Veolia reiterated an annual forecast for “organic” growth in earnings before interest, taxes, depreciation and amortization of 5% to 6% at constant scope and foreign exchange rates.
Shares of the company were 2.8% lower as of 10:24 a.m. in Paris trading, while France’s CAC40 Index was down 1.3%.
The impact of currency changes should slightly turn positive in the second half, and company will meet its 2024 target for current net income, “whatever the forex” impact, Brachlianoff said on a call with analysts. Veolia’s results are always higher in the second half compared with the first half, the CEO added.
The French company also confirmed 2027 targets, and said in a separate statement that it won a contract worth €100 million over six years to modernize one of France’s biggest wastewater treatment plants. It also highlighted other recent commercial successes in the US, Qatar and elsewhere.
On Wednesday, the company agreed to sell its US sulfur business to private equity firm American Industrial Partners LP for $620 million, taking the total of divestments of non-strategic assets signed in the first half to more than €1 billion.

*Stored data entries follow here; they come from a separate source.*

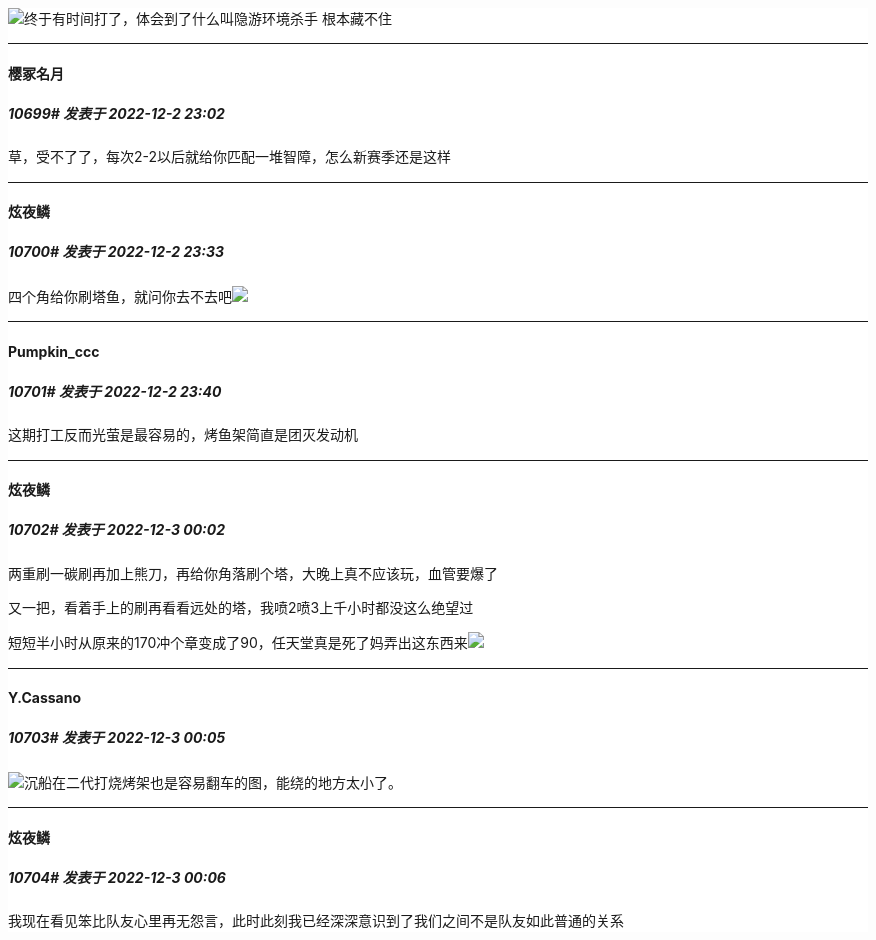 <img src="https://static.saraba1st.com/image/smiley/face2017/067.png" referrerpolicy="no-referrer">终于有时间打了，体会到了什么叫隐游环境杀手
根本藏不住



*****

####  樱冢名月  
##### 10699#       发表于 2022-12-2 23:02

草，受不了了，每次2-2以后就给你匹配一堆智障，怎么新赛季还是这样



*****

####  炫夜鳞  
##### 10700#       发表于 2022-12-2 23:33

四个角给你刷塔鱼，就问你去不去吧<img src="https://static.saraba1st.com/image/smiley/face2017/067.png" referrerpolicy="no-referrer">

*****

####  Pumpkin_ccc  
##### 10701#       发表于 2022-12-2 23:40

这期打工反而光萤是最容易的，烤鱼架简直是团灭发动机



*****

####  炫夜鳞  
##### 10702#       发表于 2022-12-3 00:02

两重刷一碳刷再加上熊刀，再给你角落刷个塔，大晚上真不应该玩，血管要爆了

又一把，看着手上的刷再看看远处的塔，我喷2喷3上千小时都没这么绝望过

短短半小时从原来的170冲个章变成了90，任天堂真是死了妈弄出这东西来<img src="https://static.saraba1st.com/image/smiley/face2017/004.gif" referrerpolicy="no-referrer">



*****

####  Y.Cassano  
##### 10703#       发表于 2022-12-3 00:05

<img src="https://static.saraba1st.com/image/smiley/face2017/220.png" referrerpolicy="no-referrer">沉船在二代打烧烤架也是容易翻车的图，能绕的地方太小了。

*****

####  炫夜鳞  
##### 10704#       发表于 2022-12-3 00:06

我现在看见笨比队友心里再无怨言，此时此刻我已经深深意识到了我们之间不是队友如此普通的关系
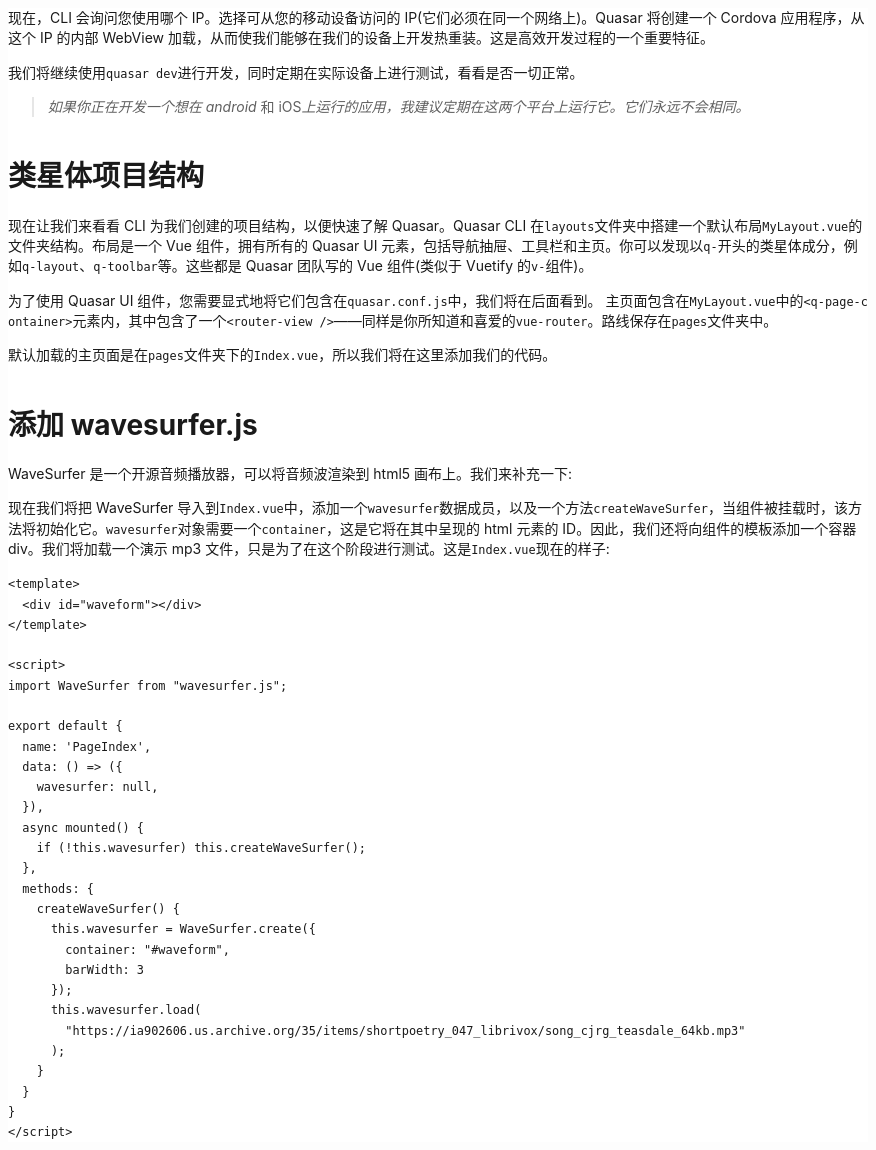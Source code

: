现在，CLI 会询问您使用哪个 IP。选择可从您的移动设备访问的 IP(它们必须在同一个网络上)。Quasar 将创建一个 Cordova 应用程序，从这个 IP 的内部 WebView 加载，从而使我们能够在我们的设备上开发热重装。这是高效开发过程的一个重要特征。

我们将继续使用`quasar dev`进行开发，同时定期在实际设备上进行测试，看看是否一切正常。

> *如果你正在开发一个想在 android* 和 iOS*上运行的应用，我建议定期在这两个平台上运行它。它们永远不会相同。*

# 类星体项目结构

现在让我们来看看 CLI 为我们创建的项目结构，以便快速了解 Quasar。Quasar CLI 在`layouts`文件夹中搭建一个默认布局`MyLayout.vue`的文件夹结构。布局是一个 Vue 组件，拥有所有的 Quasar UI 元素，包括导航抽屉、工具栏和主页。你可以发现以`q-`开头的类星体成分，例如`q-layout`、`q-toolbar`等。这些都是 Quasar 团队写的 Vue 组件(类似于 Vuetify 的`v-`组件)。

为了使用 Quasar UI 组件，您需要显式地将它们包含在`quasar.conf.js`中，我们将在后面看到。
主页面包含在`MyLayout.vue`中的`<q-page-container>`元素内，其中包含了一个`<router-view />`——同样是你所知道和喜爱的`vue-router`。路线保存在`pages`文件夹中。

默认加载的主页面是在`pages`文件夹下的`Index.vue`，所以我们将在这里添加我们的代码。

# 添加 wavesurfer.js

WaveSurfer 是一个开源音频播放器，可以将音频波渲染到 html5 画布上。我们来补充一下:

现在我们将把 WaveSurfer 导入到`Index.vue`中，添加一个`wavesurfer`数据成员，以及一个方法`createWaveSurfer`，当组件被挂载时，该方法将初始化它。`wavesurfer`对象需要一个`container`，这是它将在其中呈现的 html 元素的 ID。因此，我们还将向组件的模板添加一个容器 div。我们将加载一个演示 mp3 文件，只是为了在这个阶段进行测试。这是`Index.vue`现在的样子:

```
<template>
  <div id="waveform"></div>
</template>

<script>
import WaveSurfer from "wavesurfer.js";

export default {
  name: 'PageIndex',
  data: () => ({
    wavesurfer: null,
  }),
  async mounted() {
    if (!this.wavesurfer) this.createWaveSurfer();
  },
  methods: {
    createWaveSurfer() {
      this.wavesurfer = WaveSurfer.create({
        container: "#waveform",
        barWidth: 3
      });
      this.wavesurfer.load(
        "https://ia902606.us.archive.org/35/items/shortpoetry_047_librivox/song_cjrg_teasdale_64kb.mp3"
      );
    }
  }
}
</script>
```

It recently completed the sale of its water-pipe installation business for €260 million, and agreed to sell stakes in a Moroccan water and power utility and in a Chinese water concession for undisclosed amounts.
At the same, it has signed €700 million of acquisitions so far this year, including some waste assets in Germany, Portugal and Brazil. The firm, which also manages district heating networks in central Europe, expects to complete the purchase of a power plant in Hungary in the fourth quarter.
The deals are part of Veolia’s asset-rotation program, as it seeks to boost investment in the treatment of water pollutants, the recycling of critical raw materials, and the production of clean energy.
The company’s leverage ratio at the end of 2024 will be comparable with the end of last year, the CEO said.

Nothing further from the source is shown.